Ninguém ousava se quer respirar. Estavam ansiosos. Deveriam deixar para morrer
a míngua o pequeno Juaci. Em seu cesto podiam-se contar cerca de doze castanhas
de caju, ali depositadas anualmente, assim que o cajueiro frutificava e o
menino saboreava uma das frutas suculentas. Também nutriam em si a esperança de
dias melhores com fartura de alimentos e água fresca. Que os animais
retornassem e pudessem alimentar a todos.
Ao amanhecer retornaram à aldeia
sob os sinais do ancião. Mantinha-se calado. Fitando o nada e mascando o cipó
que o mantinha conectado ao mundo dos espíritos. De repente ele parou.
Ajoelhou-se e chorou. Indicou que seguissem. A aldeia ardia em chamas. Foram
recebidos com tiros. As mulheres e meninas estupradas e mortas. Os homens
degolados ou mortos com os tiros de arcabuz..
- Reservem os meninos, não façam
nada com eles! Serão convertidos, deixarão a animalidade e conhecerão a deus!,
determinou um daqueles que compunha o grande grupo de homens.
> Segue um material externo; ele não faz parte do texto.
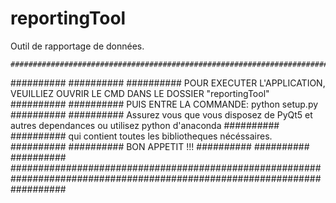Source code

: # reportingTool
Outil de rapportage de données.




	##########################################################################################################################
########## 				                                                                 ##########
##########	POUR EXECUTER L'APPLICATION, VEUILLIEZ OUVRIR LE CMD DANS LE DOSSIER "reportingTool"	 ##########
##########	PUIS ENTRE LA COMMANDE: python setup.py				                         ##########
##########	Assurez vous que vous disposez de PyQt5 et autres dependances ou utilisez python d'anaconda  ##########
##########	qui contient toutes les bibliotheques nécéssaires.	                                ##########
##########	BON APPETIT !!!						                     		##########
##########									                        ##########
##########################################################################################################################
- Vamos devolver essas almas a
deus, exclamou outro com ar penitente e convicto de suas palavras,
ajoelhando-se e benzendo-se, ordenando a morte de algumas anciãs que ainda
restavam.
Em pouco tempo corpos cobriam o
chão. No lugar de água fresca, haviam poças de sangue. O silêncio estava
quebrado. Crianças gritavam e choravam. Homens riam alto, faziam comentários
obscenos e davam tiros para o céu informando sua presença.
O velho pajé retornou à gruta às
pressas e resgatou Juaci. Ambos embrenharam-se mata a dentro na busca de um
esconderijo que pudesse mantê-los seguros. O velho tentava compreender o
estranho silêncio de Chacoth. Nada falara. De tanto andar na intenção de
proteger o menino deparou-se com um rio caudaloso, saciando a sede e fazendo-o
vislumbrar bananeiras com cachos dourados. Novamente o som. O borbulhar das
águas e as conversas dos macacos prego.
Do outro lado da floresta, o
grupo de homens armados montaram uma cruz na aldeia e rezaram ao seu deus. A
fome e a sede também os esgotavam, exauriam, desgastavam. A água dos cantis
secava rapidamente. Não muito distante decidiram acampar. A fraqueza e o
silêncio asfixiante os fizeram todos adormecer.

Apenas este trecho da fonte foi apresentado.